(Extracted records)
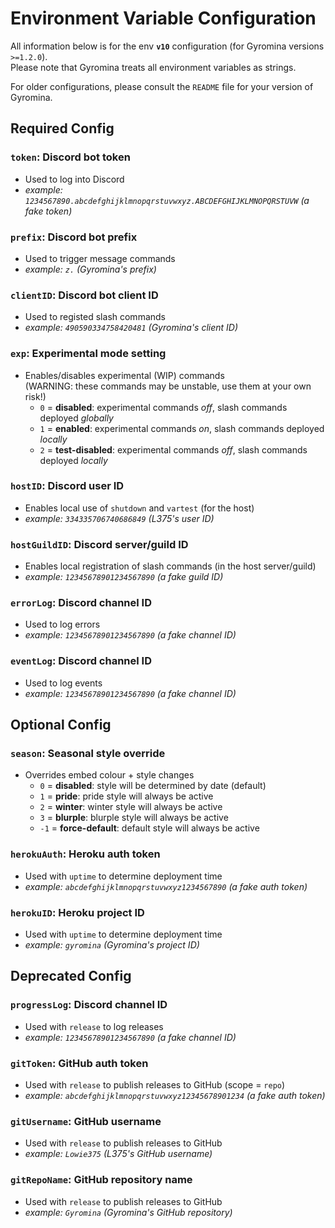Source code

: # Environment Variable Configuration

All information below is for the env **`v10`** configuration (for Gyromina versions `>=1.2.0`).  
Please note that Gyromina treats all environment variables as strings.

For older configurations, please consult the `README` file for your version of Gyromina.

## Required Config

### `token`: Discord bot token

- Used to log into Discord
- *example: `1234567890.abcdefghijklmnopqrstuvwxyz.ABCDEFGHIJKLMNOPQRSTUVW` (a fake token)*

### `prefix`: Discord bot prefix

- Used to trigger message commands
- *example: `z.` (Gyromina's prefix)*

### `clientID`: Discord bot client ID

- Used to registed slash commands
- *example: `490590334758420481` (Gyromina's client ID)*

### `exp`: Experimental mode setting

- Enables/disables experimental (WIP) commands  
  (WARNING: these commands may be unstable, use them at your own risk!)
  - `0` = **disabled**: experimental commands *off*, slash commands deployed *globally*
  - `1` = **enabled**: experimental commands *on*, slash commands deployed *locally*
  - `2` = **test-disabled**: experimental commands *off*, slash commands deployed *locally*

### `hostID`: Discord user ID

- Enables local use of `shutdown` and `vartest` (for the host)
- *example: `334335706740686849` (L375's user ID)*

### `hostGuildID`: Discord server/guild ID

- Enables local registration of slash commands (in the host server/guild)
- *example: `12345678901234567890` (a fake guild ID)*

### `errorLog`: Discord channel ID

- Used to log errors
- *example: `12345678901234567890` (a fake channel ID)*

### `eventLog`: Discord channel ID

- Used to log events
- *example: `12345678901234567890` (a fake channel ID)*

## Optional Config

### `season`: Seasonal style override

- Overrides embed colour + style changes
  - `0` = **disabled**: style will be determined by date (default)
  - `1` = **pride**: pride style will always be active
  - `2` = **winter**: winter style will always be active
  - `3` = **blurple**: blurple style will always be active
  - `-1` = **force-default**: default style will always be active

### `herokuAuth`: Heroku auth token

- Used with `uptime` to determine deployment time
- *example: `abcdefghijklmnopqrstuvwxyz1234567890` (a fake auth token)*

### `herokuID`: Heroku project ID

- Used with `uptime` to determine deployment time
- *example: `gyromina` (Gyromina's project ID)*

## Deprecated Config

### `progressLog`: Discord channel ID

- Used with `release` to log releases
- *example: `12345678901234567890` (a fake channel ID)*

### `gitToken`: GitHub auth token

- Used with `release` to publish releases to GitHub (scope = `repo`)
- *example: `abcdefghijklmnopqrstuvwxyz12345678901234` (a fake auth token)*

### `gitUsername`: GitHub username

- Used with `release` to publish releases to GitHub
- *example: `Lowie375` (L375's GitHub username)*

### `gitRepoName`: GitHub repository name

- Used with `release` to publish releases to GitHub
- *example: `Gyromina` (Gyromina's GitHub repository)*
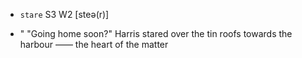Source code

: - `stare` S3 W2 [steə(r)]



- " "Going home soon?" Harris stared over the tin roofs towards the harbour —— the heart of the matter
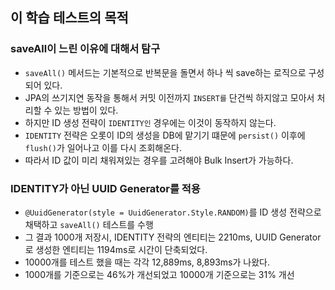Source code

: ## 이 학습 테스트의 목적

### saveAll이 느린 이유에 대해서 탐구

- `saveAll()` 메서드는 기본적으로 반복문을 돌면서 하나 씩 save하는 로직으로 구성되어 있다.
- JPA의 쓰기지연 동작을 통해서 커밋 이전까지 `INSERT를` 단건씩 하지않고 모아서 처리할 수 있는 방법이 있다.
- 하지만 ID 생성 전략이 `IDENTITY인` 경우에는 이것이 동작하지 않는다.
- `IDENTITY` 전략은 오롯이 ID의 생성을 DB에 맡기기 떄문에 `persist()` 이후에 `flush()`가 일어나고 이를 다시 조회해온다.
- 따라서 ID 값이 미리 채워져있는 경우를 고려해야 Bulk Insert가 가능하다.

### IDENTITY가 아닌 UUID Generator를 적용

- `@UuidGenerator(style = UuidGenerator.Style.RANDOM)`를 ID 생성 전략으로 채택하고 `saveAll()` 테스트를 수행
- 그 결과 1000개 저장시, IDENTITY 전략의 엔티티는 2210ms, UUID Generator로 생성한 엔티티는 1194ms로 시간이 단축되었다.
- 10000개를 테스트 했을 때는 각각 12,889ms, 8,893ms가 나왔다.
- 1000개를 기준으로는 46%가 개선되었고 10000개 기준으로는 31% 개선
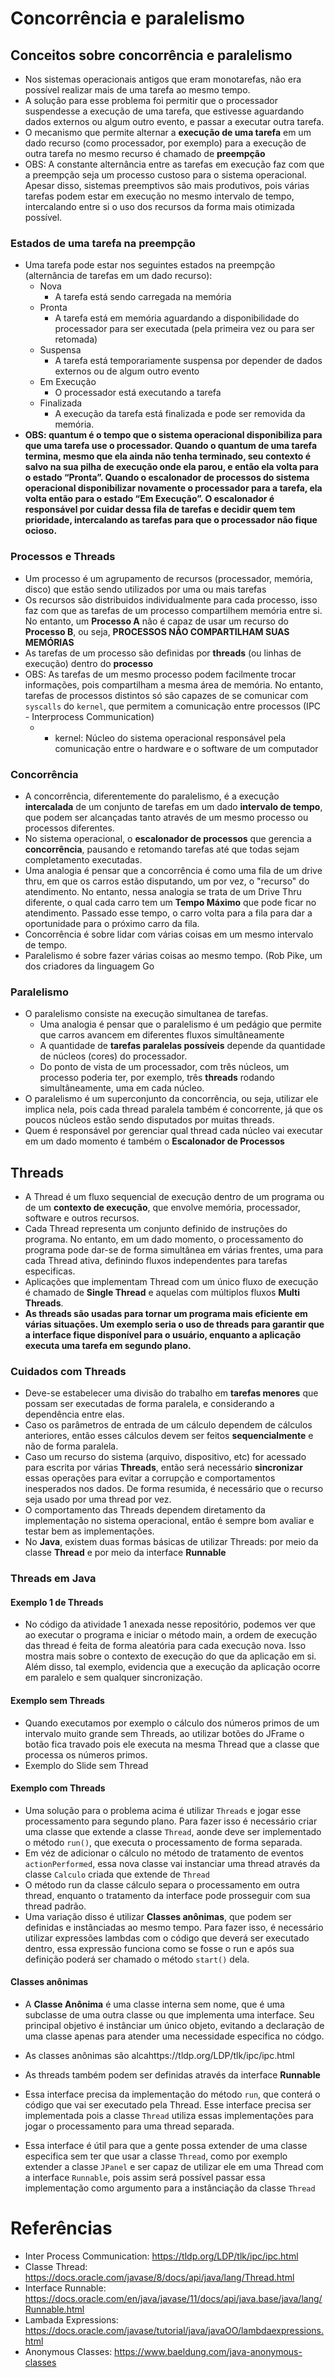 # Concorrência e paralelismo

## Conceitos sobre concorrência e paralelismo

- Nos sistemas operacionais antigos que eram monotarefas, não era possível realizar mais de uma tarefa ao mesmo tempo.
- A solução para esse problema foi permitir que o processador suspendesse a execução de uma tarefa, que estivesse aguardando dados externos ou algum outro evento, e passar a executar outra tarefa.
- O mecanismo que permite alternar a **execução de uma tarefa** em um dado recurso (como processador, por exemplo) para a execução de outra tarefa no mesmo recurso é chamado de **preempção**
- OBS: A constante alternância entre as tarefas em execução faz com que a preempção seja um processo custoso para o sistema operacional. Apesar disso, sistemas preemptivos são mais produtivos, pois várias tarefas podem estar em execução no mesmo intervalo de tempo, intercalando entre si o uso dos recursos da forma mais otimizada possível.

### Estados de uma tarefa na preempção

- Uma tarefa pode estar nos seguintes estados na preempção (alternância de tarefas em um dado recurso):
    - Nova
        - A tarefa está sendo carregada na memória
    - Pronta
        - A tarefa está em memória aguardando a disponibilidade do processador para ser executada (pela primeira vez ou para ser retomada)
    - Suspensa
        - A tarefa está temporariamente suspensa por depender de dados externos ou de algum outro evento
    - Em Execução
        - O processador está executando a tarefa
    - Finalizada
        - A execução da tarefa está finalizada e pode ser removida da memória.
- **OBS: quantum é o tempo que o sistema operacional disponibiliza para que uma tarefa use o processador.
Quando o quantum de uma tarefa termina, mesmo que ela ainda não tenha terminado, seu contexto é
salvo na sua pilha de execução onde ela parou, e então ela volta para o estado “Pronta”. Quando o
escalonador de processos do sistema operacional disponibilizar novamente o processador para a tarefa,
ela volta então para o estado “Em Execução”. O escalonador é responsável por cuidar dessa fila de
tarefas e decidir quem tem prioridade, intercalando as tarefas para que o processador não fique ocioso.**

### Processos e Threads

- Um processo é um agrupamento de recursos (processador, memória, disco) que estão sendo utilizados por uma ou mais tarefas
- Os recursos são distribuidos individualmente para cada processo, isso faz com que as tarefas de um processo compartilhem memória entre si. No entanto, um **Processo A** não é capaz de usar um recurso do **Processo B**, ou seja, **PROCESSOS NÃO COMPARTILHAM SUAS MEMÓRIAS**
- As tarefas de um processo são definidas por **threads** (ou linhas de execução) dentro do **processo**
- OBS: As tarefas de um mesmo processo podem facilmente trocar informações, pois compartilham a mesma área de memória. No entanto, tarefas de processos distintos só são capazes de se comunicar com `syscalls` do `kernel`, que permitem a comunicação entre processos (IPC - Interprocess Communication)
    - * kernel: Núcleo do sistema operacional responsável pela comunicação entre o hardware e o
software de um computador

### Concorrência

- A concorrência, diferentemente do paralelismo, é a execução **intercalada** de um conjunto de tarefas em um dado **intervalo de tempo**, que podem ser alcançadas tanto através de um mesmo processo ou processos diferentes.
- No sistema operacional, o **escalonador de processos** que gerencia a **concorrência**, pausando e retomando tarefas até que todas sejam completamento executadas.
- Uma analogia é pensar que a concorrência é como uma fila de um drive thru, em que os carros estão disputando, um por vez, o "recurso" do atendimento. No entanto, nessa analogia se trata de um Drive Thru diferente, o qual cada carro tem um **Tempo Máximo** que pode ficar no atendimento. Passado esse tempo, o carro volta para a fila para dar a oportunidade para o próximo carro da fila.
- Concorrência é sobre lidar com várias coisas em um mesmo intervalo de tempo. 
- Paralelismo é sobre fazer várias coisas ao mesmo tempo. (Rob Pike, um dos criadores da linguagem Go

### Paralelismo

- O paralelismo consiste na execução simultanea de tarefas.
    - Uma analogia é pensar que  o paralelismo é  um pedágio que permite que carros avancem em diferentes fluxos simultâneamente
    - A quantidade de **tarefas paralelas possíveis** depende da quantidade de núcleos (cores) do processador.
    - Do ponto de vista de um processador, com três núcleos, um processo poderia ter, por exemplo, três **threads** rodando simultâneamente, uma em cada núcleo.
- O paralelismo é um superconjunto da concorrência, ou seja, utilizar ele implica nela, pois cada thread paralela também é concorrente, já que os poucos núcleos estão sendo disputados por muitas threads.
- Quem é responsável por gerenciar qual thread cada núcleo vai executar em um dado momento é também o **Escalonador de Processos**

## Threads

- A Thread é um fluxo sequencial de execução dentro de um programa ou de um **contexto de execução**, que envolve memória, processador, software e outros recursos.
- Cada Thread representa um conjunto definido de instruções do programa. No entanto, em um dado momento, o processamento do programa pode dar-se de forma simultânea em várias frentes, uma para cada Thread ativa, definindo fluxos independentes para tarefas especificas.
- Aplicações que implementam Thread com um único fluxo de execução é chamado de **Single Thread** e aquelas com múltiplos fluxos **Multi Threads**.
- **As threads são usadas para tornar um programa mais eficiente em várias situações.
Um exemplo seria o uso de threads para garantir que a interface fique disponível
para o usuário, enquanto a aplicação executa uma tarefa em segundo plano.**

### Cuidados com Threads

- Deve-se estabelecer uma divisão do trabalho em **tarefas menores** que possam ser executadas de forma paralela, e considerando a dependência entre elas.
- Caso os parâmetros de entrada de um cálculo dependem de cálculos anteriores, então esses cálculos devem ser feitos **sequencialmente** e não de forma paralela.
- Caso um recurso do sistema (arquivo, dispositivo, etc) for acessado para escrita por várias **Threads**, então será necessário **sincronizar** essas operações para evitar a corrupção e comportamentos inesperados nos dados. De forma resumida, é necessário que o recurso seja usado por uma thread por vez.
- O comportamento das Threads dependem diretamento da implementação no sistema operacional, então é sempre bom avaliar e testar bem as implementações.
- No **Java**, existem duas formas básicas de utilizar Threads: por meio da classe **Thread** e por meio da interface **Runnable**

### Threads em Java

#### Exemplo 1 de Threads

- No código da atividade 1 anexada nesse repositório, podemos ver que ao executar o programa e iniciar o método main, a ordem de execução das thread é feita de forma aleatória para cada execução nova. Isso mostra mais sobre o contexto de execução do que da aplicação em si. Além disso, tal exemplo, evidencia que a execução da aplicação ocorre em paralelo e sem qualquer sincronização.

#### Exemplo sem Threads

- Quando executamos por exemplo o cálculo dos números primos de um intervalo muito grande sem Threads, ao utilizar botões do JFrame o botão fica travado pois ele executa na mesma Thread que a classe que processa os números primos.
- Exemplo do Slide sem Thread


#### Exemplo com Threads

- Uma solução para o problema acima é utilizar `Threads` e jogar esse processamento para segundo plano. Para fazer isso é necessário criar uma classe que extende a classe `Thread`, aonde deve ser implementado o método `run()`, que executa o processamento de forma separada.
- Em véz de adicionar o cálculo no método de tratamento de eventos `actionPerformed`, essa nova classe vai instanciar uma thread através da classe `Calculo` criada que extende de `Thread`
- O método run da classe cálculo separa o processamento em outra thread, enquanto o tratamento da interface pode prosseguir com sua thread padrão.
- Uma variação disso é utilizar **Classes anônimas**, que podem ser definidas e instânciadas ao mesmo tempo. Para fazer isso, é necessário utilizar expressões lambdas com o código que deverá ser executado dentro, essa expressão funciona como se fosse o run e após sua definição poderá ser chamado o método `start()` dela.

#### Classes anônimas

- A **Classe Anônima** é uma classe interna sem nome, que é uma subclasse de uma outra classe ou que implementa uma interface. Seu principal objetivo é instânciar um único objeto, evitando a declaração de uma classe apenas para atender uma necessidade especifica no códgo.
- As classes anônimas são alcahttps://tldp.org/LDP/tlk/ipc/ipc.html

- As threads também podem ser definidas através da interface **Runnable**
- Essa interface precisa da implementação do método `run`, que conterá o código que vai ser executado pela Thread. Esse interface precisa ser implementada pois a classe `Thread` utiliza essas implementações para jogar o processamento para uma thread separada.
- Essa interface é útil para que a gente possa extender de uma classe especifica sem ter que usar a classe `Thread`, como por exemplo extender a classe `JPanel` e ser capaz de utilizar ele em uma Thread com a interface `Runnable`, pois assim será possível passar essa implementação como argumento para a instânciação da classe `Thread`

# Referências

- Inter Process Communication: https://tldp.org/LDP/tlk/ipc/ipc.html
- Classe Thread: https://docs.oracle.com/javase/8/docs/api/java/lang/Thread.html
- Interface Runnable: https://docs.oracle.com/en/java/javase/11/docs/api/java.base/java/lang/Runnable.html
- Lambada Expressions: https://docs.oracle.com/javase/tutorial/java/javaOO/lambdaexpressions.html
- Anonymous Classes: https://www.baeldung.com/java-anonymous-classes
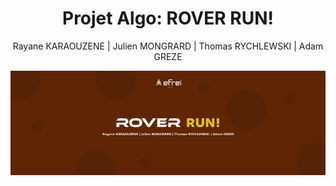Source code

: <h1 align="center" id="title">Projet Algo: ROVER RUN!</h1>
<p align="center" id="subtitle">Rayane KARAOUZENE | Julien MONGRARD | Thomas RYCHLEWSKI | Adam GREZE</p>
<p align="center"><img src="rover%20run.png" alt="project-image"></p>


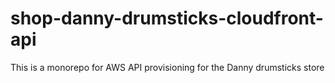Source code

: # shop-danny-drumsticks-cloudfront-api
This is a monorepo for AWS API provisioning for the Danny drumsticks store
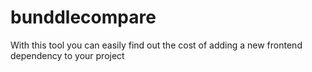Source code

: # bunddlecompare
With this tool you can easily find out the cost of adding a new frontend dependency to your project
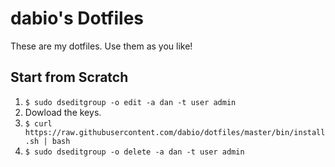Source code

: # dabio's Dotfiles

These are my dotfiles. Use them as you like!

## Start from Scratch

1. `$ sudo dseditgroup -o edit -a dan -t user admin`
2. Dowload the keys.
3. `$ curl https://raw.githubusercontent.com/dabio/dotfiles/master/bin/install.sh | bash`
4. `$ sudo dseditgroup -o delete -a dan -t user admin`
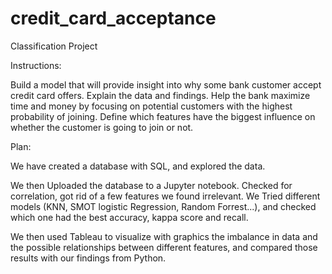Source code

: # credit_card_acceptance

Classification Project

Instructions:

Build a model that will provide insight into why some bank customer accept credit card offers. 
Explain the data and findings.
Help the bank maximize time and money by focusing on potential customers with the highest probability of joining. 
Define which features have the biggest influence on whether the customer is going to join or not. 


Plan:

We have created a database with SQL, and explored the data.

We then Uploaded the database to a Jupyter notebook. 
Checked for correlation, got rid of a few features we found irrelevant. We Tried different models (KNN, SMOT logistic Regression, Random Forrest...),
and checked which one had the best accuracy, kappa score and recall. 

We then used Tableau to visualize with graphics the imbalance in data and the possible relationships between different features,
and compared those results with our findings from Python.  




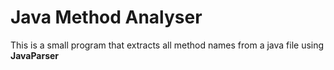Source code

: # Java Method Analyser

This is a small program that extracts all method names from a java file using **JavaParser**

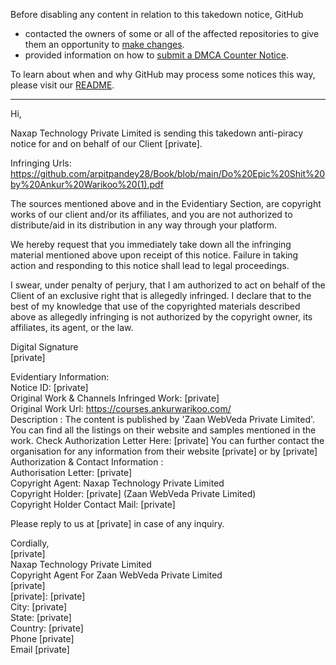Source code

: Before disabling any content in relation to this takedown notice, GitHub
- contacted the owners of some or all of the affected repositories to give them an opportunity to [make changes](https://docs.github.com/en/github/site-policy/dmca-takedown-policy#a-how-does-this-actually-work).
- provided information on how to [submit a DMCA Counter Notice](https://docs.github.com/en/articles/guide-to-submitting-a-dmca-counter-notice).

To learn about when and why GitHub may process some notices this way, please visit our [README](https://github.com/github/dmca/blob/master/README.md#anatomy-of-a-takedown-notice).

---

Hi,

Naxap Technology Private Limited is sending this takedown anti-piracy notice for and on behalf of our Client [private].

Infringing Urls:  
https://github.com/arpitpandey28/Book/blob/main/Do%20Epic%20Shit%20by%20Ankur%20Warikoo%20(1).pdf

The sources mentioned above and in the Evidentiary Section, are copyright works of our client and/or its affiliates, and you are not authorized to distribute/aid in its distribution in any way through your platform.

We hereby request that you immediately take down all the infringing material mentioned above upon receipt of this notice. Failure in taking action and responding to this notice shall lead to legal proceedings.

I swear, under penalty of perjury, that I am authorized to act on behalf of the Client of an exclusive right that is allegedly infringed. I declare that to the best of my knowledge that use of the copyrighted materials described above as allegedly infringing is not authorized by the copyright owner, its affiliates, its agent, or the law.


Digital Signature  
[private]


Evidentiary Information:  
Notice ID: [private]  
Original Work & Channels
Infringed Work: [private]  
Original Work Url: https://courses.ankurwarikoo.com/  
Description : The content is published by 'Zaan WebVeda Private Limited'. You can find all the listings on their website and samples mentioned in the work. Check Authorization Letter Here: [private] You can further contact the organisation for any information from their website [private] or by [private]
Authorization & Contact Information :  
Authorisation Letter: [private]  
Copyright Agent: Naxap Technology Private Limited  
Copyright Holder: [private] (Zaan WebVeda Private Limited)  
Copyright Holder Contact Mail: [private]  

Please reply to us at [private] in case of any inquiry.

Cordially,  
[private]  
Naxap Technology Private Limited  
Copyright Agent For Zaan WebVeda Private Limited  
[private]  
[private]: [private]  
City: [private]  
State: [private]  
Country: [private]  
Phone [private]  
Email [private]  
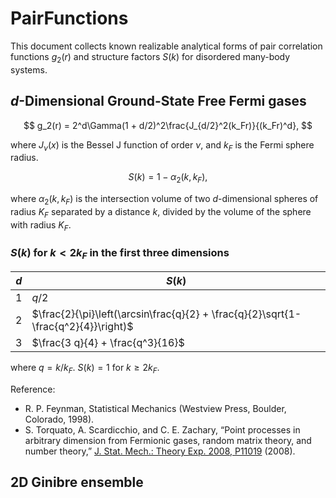 # PairFunctions

This document collects known realizable analytical forms of pair correlation functions $g_2(r)$ and structure factors $S(k)$ for disordered many-body systems.

## $d$-Dimensional Ground-State Free Fermi gases
$$
g_2(r) = 2^d\Gamma(1 + d/2)^2\frac{J_{d/2}^2(k_Fr)}{(k_Fr)^d},
$$

where $J_\nu(x)$ is the Bessel J function of order $\nu$, and $k_F$ is the Fermi sphere radius.

$$
S(k) = 1 - \alpha_2(k, k_F),
$$

where $\alpha_2(k, k_F)$ is the intersection volume of two $d$-dimensional spheres of radius $K_F$ separated by a distance $k$, divided by the volume of the sphere with radius $K_F$.

### $S(k)$ for $k < 2k_F$ in the first three dimensions

$d$|$S(k)$|
---|---|
1|$q/2$|
2|$\frac{2}{\pi}\left(\arcsin\frac{q}{2} + \frac{q}{2}\sqrt{1-\frac{q^2}{4}}\right)$|
3|$\frac{3 q}{4} + \frac{q^3}{16}$

where $q = k/k_F$. $S(k) = 1$ for $k \geq 2 k_F$.

Reference: 
- R. P. Feynman, Statistical Mechanics (Westview Press, Boulder, Colorado, 1998).
- S. Torquato, A. Scardicchio, and C. E. Zachary, “Point processes in arbitrary dimension from Fermionic gases, random matrix theory, and number theory,” [J. Stat. Mech.: Theory Exp. 2008, P11019](https://www.scopus.com/record/display.uri?eid=2-s2.0-65549094121&origin=inward) (2008).

## 2D Ginibre ensemble
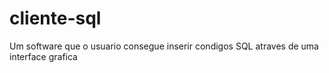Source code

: # cliente-sql
Um software que o usuario consegue inserir condigos SQL atraves de uma interface grafica
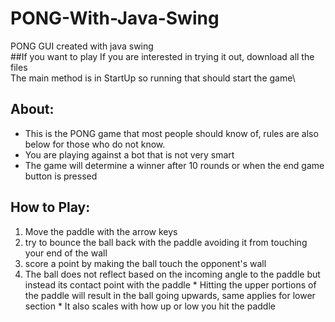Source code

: # PONG-With-Java-Swing
PONG GUI created with java swing\
##If you want to play
If you are interested in trying it out, download all the files\
The main method is in StartUp so running that should start the game\

## About:
* This is the PONG game that most people should know of, rules are also below for those who do not know.
* You are playing against a bot that is not very smart
* The game will determine a winner after 10 rounds or when the end game button is pressed

## How to Play:
1. Move the paddle with the arrow keys
2. try to bounce the ball back with the paddle avoiding it from touching your end of the wall
3. score a point by making the ball touch the opponent's wall
4. The ball does not reflect based on the incoming angle to the paddle but instead its contact point with the paddle
            * Hitting the upper portions of the paddle will result in the ball going upwards, same applies for lower section
            * It also scales with how up or low you hit the paddle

## Required work
All lines of the data that hold "intercalando" need to be copied.

## Task result
- OBS: A constante alternância entre as tarefas em execução faz com que a preempção seja um processo custoso para o sistema operacional. Apesar disso, sistemas preemptivos são mais produtivos, pois várias tarefas podem estar em execução no mesmo intervalo de tempo, intercalando entre si o uso dos recursos da forma mais otimizada possível.
tarefas e decidir quem tem prioridade, intercalando as tarefas para que o processador não fique ocioso.**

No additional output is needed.